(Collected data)

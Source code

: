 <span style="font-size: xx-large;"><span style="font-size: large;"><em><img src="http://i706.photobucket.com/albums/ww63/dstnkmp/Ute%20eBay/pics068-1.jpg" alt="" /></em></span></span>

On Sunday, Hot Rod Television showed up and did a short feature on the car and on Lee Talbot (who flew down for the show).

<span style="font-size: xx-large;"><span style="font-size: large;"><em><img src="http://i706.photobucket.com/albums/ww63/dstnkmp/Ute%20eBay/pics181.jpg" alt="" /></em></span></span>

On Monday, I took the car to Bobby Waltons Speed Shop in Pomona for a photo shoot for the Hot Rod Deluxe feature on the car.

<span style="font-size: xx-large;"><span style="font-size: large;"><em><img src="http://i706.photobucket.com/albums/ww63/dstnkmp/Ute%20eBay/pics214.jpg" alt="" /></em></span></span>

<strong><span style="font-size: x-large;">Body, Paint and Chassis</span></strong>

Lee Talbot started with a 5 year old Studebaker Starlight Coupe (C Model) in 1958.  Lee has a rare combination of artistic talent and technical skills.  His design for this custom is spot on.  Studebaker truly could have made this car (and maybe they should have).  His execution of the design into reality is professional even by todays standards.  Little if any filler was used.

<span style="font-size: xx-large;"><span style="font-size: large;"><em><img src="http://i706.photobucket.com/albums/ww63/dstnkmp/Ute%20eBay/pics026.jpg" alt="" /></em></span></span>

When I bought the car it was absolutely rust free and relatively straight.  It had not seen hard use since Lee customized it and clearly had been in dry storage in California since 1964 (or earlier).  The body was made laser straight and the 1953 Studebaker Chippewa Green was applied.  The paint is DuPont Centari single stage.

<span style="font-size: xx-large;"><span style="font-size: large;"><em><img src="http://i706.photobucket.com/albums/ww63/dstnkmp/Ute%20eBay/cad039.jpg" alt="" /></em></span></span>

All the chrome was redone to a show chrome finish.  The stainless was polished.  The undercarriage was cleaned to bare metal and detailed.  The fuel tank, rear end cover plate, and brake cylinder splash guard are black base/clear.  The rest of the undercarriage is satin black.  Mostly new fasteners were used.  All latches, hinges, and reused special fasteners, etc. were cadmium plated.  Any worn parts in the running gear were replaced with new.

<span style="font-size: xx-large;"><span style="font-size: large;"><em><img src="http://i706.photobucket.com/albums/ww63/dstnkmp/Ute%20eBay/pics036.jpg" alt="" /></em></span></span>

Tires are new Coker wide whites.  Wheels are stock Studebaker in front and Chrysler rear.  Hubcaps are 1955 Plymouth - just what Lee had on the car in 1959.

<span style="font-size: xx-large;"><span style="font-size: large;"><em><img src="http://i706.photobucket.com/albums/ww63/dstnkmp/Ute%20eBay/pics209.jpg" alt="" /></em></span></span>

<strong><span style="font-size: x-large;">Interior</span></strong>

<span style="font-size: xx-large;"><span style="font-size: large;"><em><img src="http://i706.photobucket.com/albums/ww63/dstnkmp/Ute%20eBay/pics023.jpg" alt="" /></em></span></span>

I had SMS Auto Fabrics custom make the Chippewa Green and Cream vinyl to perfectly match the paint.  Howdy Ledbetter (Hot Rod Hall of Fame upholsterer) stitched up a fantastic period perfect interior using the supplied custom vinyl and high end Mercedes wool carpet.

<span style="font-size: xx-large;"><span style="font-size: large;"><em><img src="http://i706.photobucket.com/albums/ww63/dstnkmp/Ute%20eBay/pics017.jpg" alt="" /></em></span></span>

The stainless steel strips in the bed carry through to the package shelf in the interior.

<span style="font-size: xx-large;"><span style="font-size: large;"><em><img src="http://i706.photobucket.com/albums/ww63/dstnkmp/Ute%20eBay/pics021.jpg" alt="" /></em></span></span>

Required action =
Take the lines above from the one containing "On Monday, I" down to the one containing "Paint and Chassis</span></strong>", and transcribe them exactly, both ends included.

Written response =
On Monday, I took the car to Bobby Waltons Speed Shop in Pomona for a photo shoot for the Hot Rod Deluxe feature on the car.

<span style="font-size: xx-large;"><span style="font-size: large;"><em><img src="http://i706.photobucket.com/albums/ww63/dstnkmp/Ute%20eBay/pics214.jpg" alt="" /></em></span></span>

<strong><span style="font-size: x-large;">Body, Paint and Chassis</span></strong>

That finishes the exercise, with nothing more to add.